Dzahn claimed this task.

The user has replied and they are not aware of mass editing or anything like that. Just a normal Phabricator user. shrug.

I have also cleaned up some more files from /.

Hey all - I don't see anything here that would obviously prevent us from opening up this bug, save the mention of outdated dependencies and the light DoS vector, if it's even that. If nobody objects, I'll go ahead and make this task public.

@Dzahn @sbassett Thank you so much for following up so quickly

Just FYI, you'll want to tag our team tag for that - Security-Team - as @hashar did. Security is a super-general tag with I think just over a thousand open issues right now. We typically triage newly-created security tasks (which automatically tags our team) and anything else that has been newly-created and tagged with Security-Team, every Monday during our clinic.

Thanks for sharing that.
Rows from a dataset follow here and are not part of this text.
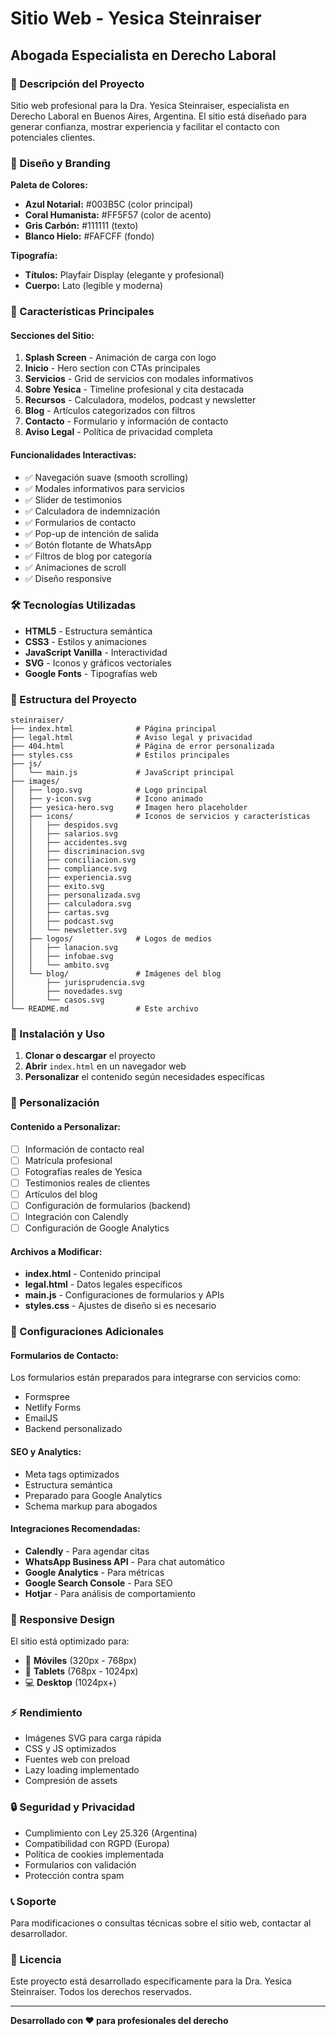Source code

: # Sitio Web - Yesica Steinraiser
## Abogada Especialista en Derecho Laboral

### 🎯 Descripción del Proyecto

Sitio web profesional para la Dra. Yesica Steinraiser, especialista en Derecho Laboral en Buenos Aires, Argentina. El sitio está diseñado para generar confianza, mostrar experiencia y facilitar el contacto con potenciales clientes.

### 🎨 Diseño y Branding

**Paleta de Colores:**
- **Azul Notarial:** #003B5C (color principal)
- **Coral Humanista:** #FF5F57 (color de acento)
- **Gris Carbón:** #111111 (texto)
- **Blanco Hielo:** #FAFCFF (fondo)

**Tipografía:**
- **Títulos:** Playfair Display (elegante y profesional)
- **Cuerpo:** Lato (legible y moderna)

### 📱 Características Principales

#### Secciones del Sitio:
1. **Splash Screen** - Animación de carga con logo
2. **Inicio** - Hero section con CTAs principales
3. **Servicios** - Grid de servicios con modales informativos
4. **Sobre Yesica** - Timeline profesional y cita destacada
5. **Recursos** - Calculadora, modelos, podcast y newsletter
6. **Blog** - Artículos categorizados con filtros
7. **Contacto** - Formulario y información de contacto
8. **Aviso Legal** - Política de privacidad completa

#### Funcionalidades Interactivas:
- ✅ Navegación suave (smooth scrolling)
- ✅ Modales informativos para servicios
- ✅ Slider de testimonios
- ✅ Calculadora de indemnización
- ✅ Formularios de contacto
- ✅ Pop-up de intención de salida
- ✅ Botón flotante de WhatsApp
- ✅ Filtros de blog por categoría
- ✅ Animaciones de scroll
- ✅ Diseño responsive

### 🛠️ Tecnologías Utilizadas

- **HTML5** - Estructura semántica
- **CSS3** - Estilos y animaciones
- **JavaScript Vanilla** - Interactividad
- **SVG** - Iconos y gráficos vectoriales
- **Google Fonts** - Tipografías web

### 📁 Estructura del Proyecto

```
steinraiser/
├── index.html              # Página principal
├── legal.html              # Aviso legal y privacidad
├── 404.html                # Página de error personalizada
├── styles.css              # Estilos principales
├── js/
│   └── main.js             # JavaScript principal
├── images/
│   ├── logo.svg            # Logo principal
│   ├── y-icon.svg          # Icono animado
│   ├── yesica-hero.svg     # Imagen hero placeholder
│   ├── icons/              # Iconos de servicios y características
│   │   ├── despidos.svg
│   │   ├── salarios.svg
│   │   ├── accidentes.svg
│   │   ├── discriminacion.svg
│   │   ├── conciliacion.svg
│   │   ├── compliance.svg
│   │   ├── experiencia.svg
│   │   ├── exito.svg
│   │   ├── personalizada.svg
│   │   ├── calculadora.svg
│   │   ├── cartas.svg
│   │   ├── podcast.svg
│   │   └── newsletter.svg
│   ├── logos/              # Logos de medios
│   │   ├── lanacion.svg
│   │   ├── infobae.svg
│   │   └── ambito.svg
│   └── blog/               # Imágenes del blog
│       ├── jurisprudencia.svg
│       ├── novedades.svg
│       └── casos.svg
└── README.md               # Este archivo
```

### 🚀 Instalación y Uso

1. **Clonar o descargar** el proyecto
2. **Abrir** `index.html` en un navegador web
3. **Personalizar** el contenido según necesidades específicas

### 📝 Personalización

#### Contenido a Personalizar:
- [ ] Información de contacto real
- [ ] Matrícula profesional
- [ ] Fotografías reales de Yesica
- [ ] Testimonios reales de clientes
- [ ] Artículos del blog
- [ ] Configuración de formularios (backend)
- [ ] Integración con Calendly
- [ ] Configuración de Google Analytics

#### Archivos a Modificar:
- **index.html** - Contenido principal
- **legal.html** - Datos legales específicos
- **main.js** - Configuraciones de formularios y APIs
- **styles.css** - Ajustes de diseño si es necesario

### 🔧 Configuraciones Adicionales

#### Formularios de Contacto:
Los formularios están preparados para integrarse con servicios como:
- Formspree
- Netlify Forms
- EmailJS
- Backend personalizado

#### SEO y Analytics:
- Meta tags optimizados
- Estructura semántica
- Preparado para Google Analytics
- Schema markup para abogados

#### Integraciones Recomendadas:
- **Calendly** - Para agendar citas
- **WhatsApp Business API** - Para chat automático
- **Google Analytics** - Para métricas
- **Google Search Console** - Para SEO
- **Hotjar** - Para análisis de comportamiento

### 📱 Responsive Design

El sitio está optimizado para:
- 📱 **Móviles** (320px - 768px)
- 📱 **Tablets** (768px - 1024px)
- 💻 **Desktop** (1024px+)

### ⚡ Rendimiento

- Imágenes SVG para carga rápida
- CSS y JS optimizados
- Fuentes web con preload
- Lazy loading implementado
- Compresión de assets

### 🔒 Seguridad y Privacidad

- Cumplimiento con Ley 25.326 (Argentina)
- Compatibilidad con RGPD (Europa)
- Política de cookies implementada
- Formularios con validación
- Protección contra spam

### 📞 Soporte

Para modificaciones o consultas técnicas sobre el sitio web, contactar al desarrollador.

### 📄 Licencia

Este proyecto está desarrollado específicamente para la Dra. Yesica Steinraiser. Todos los derechos reservados.

---

**Desarrollado con ❤️ para profesionales del derecho**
No objections to making the task public.

sbassett changed Author Affiliation from N/A to WMF Technology Dept.
sbassett changed the visibility from "Custom Policy" to "Public (No Login Required)".
sbassett changed Risk Rating from N/A to Low.
sbassett moved this task from Incoming to Our Part Is Done on the Security-Team board.
sbassett added a project: SecTeam-Processed.